Study material:

____________________

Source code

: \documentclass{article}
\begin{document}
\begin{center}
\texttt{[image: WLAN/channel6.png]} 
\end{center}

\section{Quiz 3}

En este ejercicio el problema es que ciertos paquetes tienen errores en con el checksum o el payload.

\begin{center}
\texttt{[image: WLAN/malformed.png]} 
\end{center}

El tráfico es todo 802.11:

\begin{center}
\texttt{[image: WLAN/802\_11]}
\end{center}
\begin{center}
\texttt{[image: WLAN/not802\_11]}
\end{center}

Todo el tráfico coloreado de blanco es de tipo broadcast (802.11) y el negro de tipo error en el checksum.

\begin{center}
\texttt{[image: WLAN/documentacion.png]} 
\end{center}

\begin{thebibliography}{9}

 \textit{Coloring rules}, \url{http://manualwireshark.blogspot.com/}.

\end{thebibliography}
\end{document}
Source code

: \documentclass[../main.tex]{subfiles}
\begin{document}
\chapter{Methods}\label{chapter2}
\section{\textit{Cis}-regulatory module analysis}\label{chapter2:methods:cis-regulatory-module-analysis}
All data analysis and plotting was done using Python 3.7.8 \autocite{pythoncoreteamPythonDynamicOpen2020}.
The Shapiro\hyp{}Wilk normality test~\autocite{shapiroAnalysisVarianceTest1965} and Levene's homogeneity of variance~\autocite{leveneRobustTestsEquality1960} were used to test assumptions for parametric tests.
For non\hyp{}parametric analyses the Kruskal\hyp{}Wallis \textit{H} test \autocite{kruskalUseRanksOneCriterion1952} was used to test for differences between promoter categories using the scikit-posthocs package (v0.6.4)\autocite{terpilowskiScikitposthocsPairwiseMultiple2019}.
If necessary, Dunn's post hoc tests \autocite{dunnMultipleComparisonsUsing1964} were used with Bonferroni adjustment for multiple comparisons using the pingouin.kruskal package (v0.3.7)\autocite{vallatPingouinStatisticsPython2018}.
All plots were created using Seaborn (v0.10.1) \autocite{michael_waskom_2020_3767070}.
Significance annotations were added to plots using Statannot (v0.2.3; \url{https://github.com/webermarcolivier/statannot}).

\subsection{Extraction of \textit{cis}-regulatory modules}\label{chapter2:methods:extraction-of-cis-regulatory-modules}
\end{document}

____________________

Your instructions: Line by line, the listing above is to be transcribed exactly.

Task solution:
Source code

: \documentclass{article}
\begin{document}
\begin{center}
\texttt{[image: WLAN/channel6.png]} 
\end{center}

\section{Quiz 3}

En este ejercicio el problema es que ciertos paquetes tienen errores en con el checksum o el payload.

\begin{center}
\texttt{[image: WLAN/malformed.png]} 
\end{center}

El tráfico es todo 802.11:

\begin{center}
\texttt{[image: WLAN/802\_11]}
\end{center}
\begin{center}
\texttt{[image: WLAN/not802\_11]}
\end{center}

Todo el tráfico coloreado de blanco es de tipo broadcast (802.11) y el negro de tipo error en el checksum.

\begin{center}
\texttt{[image: WLAN/documentacion.png]} 
\end{center}

\begin{thebibliography}{9}

 \textit{Coloring rules}, \url{http://manualwireshark.blogspot.com/}.

\end{thebibliography}
\end{document}
Source code

: \documentclass[../main.tex]{subfiles}
\begin{document}
\chapter{Methods}\label{chapter2}
\section{\textit{Cis}-regulatory module analysis}\label{chapter2:methods:cis-regulatory-module-analysis}
All data analysis and plotting was done using Python 3.7.8 \autocite{pythoncoreteamPythonDynamicOpen2020}.
The Shapiro\hyp{}Wilk normality test~\autocite{shapiroAnalysisVarianceTest1965} and Levene's homogeneity of variance~\autocite{leveneRobustTestsEquality1960} were used to test assumptions for parametric tests.
For non\hyp{}parametric analyses the Kruskal\hyp{}Wallis \textit{H} test \autocite{kruskalUseRanksOneCriterion1952} was used to test for differences between promoter categories using the scikit-posthocs package (v0.6.4)\autocite{terpilowskiScikitposthocsPairwiseMultiple2019}.
If necessary, Dunn's post hoc tests \autocite{dunnMultipleComparisonsUsing1964} were used with Bonferroni adjustment for multiple comparisons using the pingouin.kruskal package (v0.3.7)\autocite{vallatPingouinStatisticsPython2018}.
All plots were created using Seaborn (v0.10.1) \autocite{michael_waskom_2020_3767070}.
Significance annotations were added to plots using Statannot (v0.2.3; \url{https://github.com/webermarcolivier/statannot}).

\subsection{Extraction of \textit{cis}-regulatory modules}\label{chapter2:methods:extraction-of-cis-regulatory-modules}
\end{document}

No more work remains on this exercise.